[Saved entries]
((

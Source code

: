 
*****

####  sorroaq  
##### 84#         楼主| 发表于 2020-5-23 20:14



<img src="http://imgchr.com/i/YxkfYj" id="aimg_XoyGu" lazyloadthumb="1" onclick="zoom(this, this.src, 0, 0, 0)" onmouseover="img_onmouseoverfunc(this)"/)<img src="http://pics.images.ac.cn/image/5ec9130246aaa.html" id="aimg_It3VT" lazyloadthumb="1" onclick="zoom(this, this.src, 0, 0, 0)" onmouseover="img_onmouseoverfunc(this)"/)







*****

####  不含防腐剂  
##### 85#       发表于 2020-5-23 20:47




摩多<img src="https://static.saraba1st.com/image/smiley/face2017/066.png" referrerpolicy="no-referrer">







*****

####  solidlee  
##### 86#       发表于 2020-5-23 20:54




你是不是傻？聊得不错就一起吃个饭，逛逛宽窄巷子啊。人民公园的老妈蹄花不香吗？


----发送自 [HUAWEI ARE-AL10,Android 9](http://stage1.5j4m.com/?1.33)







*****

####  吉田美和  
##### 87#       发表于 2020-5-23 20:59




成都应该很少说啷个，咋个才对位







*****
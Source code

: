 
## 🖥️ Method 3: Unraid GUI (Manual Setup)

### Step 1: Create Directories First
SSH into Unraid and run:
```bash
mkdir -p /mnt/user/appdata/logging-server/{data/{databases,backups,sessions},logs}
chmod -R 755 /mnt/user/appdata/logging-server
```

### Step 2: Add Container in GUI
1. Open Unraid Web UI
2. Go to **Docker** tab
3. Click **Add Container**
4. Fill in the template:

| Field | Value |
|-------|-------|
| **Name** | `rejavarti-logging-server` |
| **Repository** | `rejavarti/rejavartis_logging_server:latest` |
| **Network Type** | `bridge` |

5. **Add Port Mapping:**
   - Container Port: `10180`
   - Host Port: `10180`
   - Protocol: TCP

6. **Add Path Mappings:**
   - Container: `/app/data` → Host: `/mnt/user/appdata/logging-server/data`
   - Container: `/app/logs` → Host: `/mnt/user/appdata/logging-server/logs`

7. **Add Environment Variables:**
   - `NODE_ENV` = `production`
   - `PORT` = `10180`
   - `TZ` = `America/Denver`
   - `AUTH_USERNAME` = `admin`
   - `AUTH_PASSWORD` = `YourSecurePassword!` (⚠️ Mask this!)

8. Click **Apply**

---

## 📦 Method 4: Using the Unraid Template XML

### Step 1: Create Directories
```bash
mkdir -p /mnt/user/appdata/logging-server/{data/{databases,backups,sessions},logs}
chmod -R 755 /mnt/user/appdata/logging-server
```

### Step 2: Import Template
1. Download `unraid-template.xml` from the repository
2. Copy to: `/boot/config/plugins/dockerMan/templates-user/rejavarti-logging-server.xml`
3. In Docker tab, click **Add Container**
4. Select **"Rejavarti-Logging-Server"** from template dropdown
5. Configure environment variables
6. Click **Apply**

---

))

*WHAT TO WORK ON*:
Only the lines from the one that contains "8. Click **Apply**" to the end of the entries above should be given again, exactly and in full.

*ANSWER TO THE EXERCISE*:
8. Click **Apply**

---

## 📦 Method 4: Using the Unraid Template XML

### Step 1: Create Directories
```bash
mkdir -p /mnt/user/appdata/logging-server/{data/{databases,backups,sessions},logs}
chmod -R 755 /mnt/user/appdata/logging-server
```

### Step 2: Import Template
1. Download `unraid-template.xml` from the repository
2. Copy to: `/boot/config/plugins/dockerMan/templates-user/rejavarti-logging-server.xml`
3. In Docker tab, click **Add Container**
4. Select **"Rejavarti-Logging-Server"** from template dropdown
5. Configure environment variables
6. Click **Apply**

---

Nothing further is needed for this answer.